UNITED KINGDOM AND NATO
30 Jul 21. UK Space industry to benefit from new £1.5m fund for pioneering space tech. UK Space Agency has announced new funding to support ambitious plans for the exploration of space. Proposals could include ideas such as the utilisation of resources beyond Earth’s atmosphere, the use of nuclear power in space or the exploration the Moon, and Mars.
The funding call, which opens today from the UK Space Agency’s Space Exploration programme, invites the space sector to bid for up to £500,000 to boost technology that will support and advance robotic and human exploration of Low Earth Orbit, the Moon, and Mars.
Proposals could include ideas to develop:
- Space based nuclear power
- Technology that supports human and robotic exploration
- Technology to support potential future exploration missions
- Techniques for extracting mineral resources in space
The development of space-based nuclear reactors, for example, could potentially lead to the more efficient use of technology on Earth, such as quickly deployable microreactors to restore power to disaster-hit areas.

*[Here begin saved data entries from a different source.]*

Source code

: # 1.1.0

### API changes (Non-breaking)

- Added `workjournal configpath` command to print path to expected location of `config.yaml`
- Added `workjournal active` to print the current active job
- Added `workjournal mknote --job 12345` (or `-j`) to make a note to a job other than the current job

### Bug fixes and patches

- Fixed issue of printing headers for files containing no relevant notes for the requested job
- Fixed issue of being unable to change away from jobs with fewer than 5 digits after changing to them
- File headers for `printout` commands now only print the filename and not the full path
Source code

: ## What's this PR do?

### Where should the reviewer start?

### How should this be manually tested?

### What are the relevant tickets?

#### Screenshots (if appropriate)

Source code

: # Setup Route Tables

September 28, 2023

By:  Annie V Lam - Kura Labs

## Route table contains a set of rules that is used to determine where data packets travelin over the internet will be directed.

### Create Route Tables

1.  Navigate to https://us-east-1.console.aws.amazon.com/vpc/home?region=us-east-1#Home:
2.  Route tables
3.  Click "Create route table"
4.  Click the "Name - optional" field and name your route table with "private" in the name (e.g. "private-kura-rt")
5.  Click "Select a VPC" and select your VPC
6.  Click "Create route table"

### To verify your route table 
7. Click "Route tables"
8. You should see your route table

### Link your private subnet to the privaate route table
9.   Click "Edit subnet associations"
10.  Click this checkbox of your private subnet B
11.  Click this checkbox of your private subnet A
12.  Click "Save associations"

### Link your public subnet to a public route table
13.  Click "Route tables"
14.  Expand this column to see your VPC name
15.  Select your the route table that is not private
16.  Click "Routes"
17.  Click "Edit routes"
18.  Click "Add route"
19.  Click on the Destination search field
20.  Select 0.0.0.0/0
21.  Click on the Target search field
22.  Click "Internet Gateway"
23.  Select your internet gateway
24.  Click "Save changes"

Sue Horne, Head of Space Exploration at the UK Space Agency, said:, “Exploration of Low Earth Orbit and our surrounding celestial neighbours delivers important breakthroughs that advance our understanding of the universe, opens up economic possibilities and make life better back on Earth. The UK has provided expertise and equipment to some of the most high-profile space missions of recent times. This funding will help our world-class space sector kickstart new technological successes, allowing us to explore our solar system further.”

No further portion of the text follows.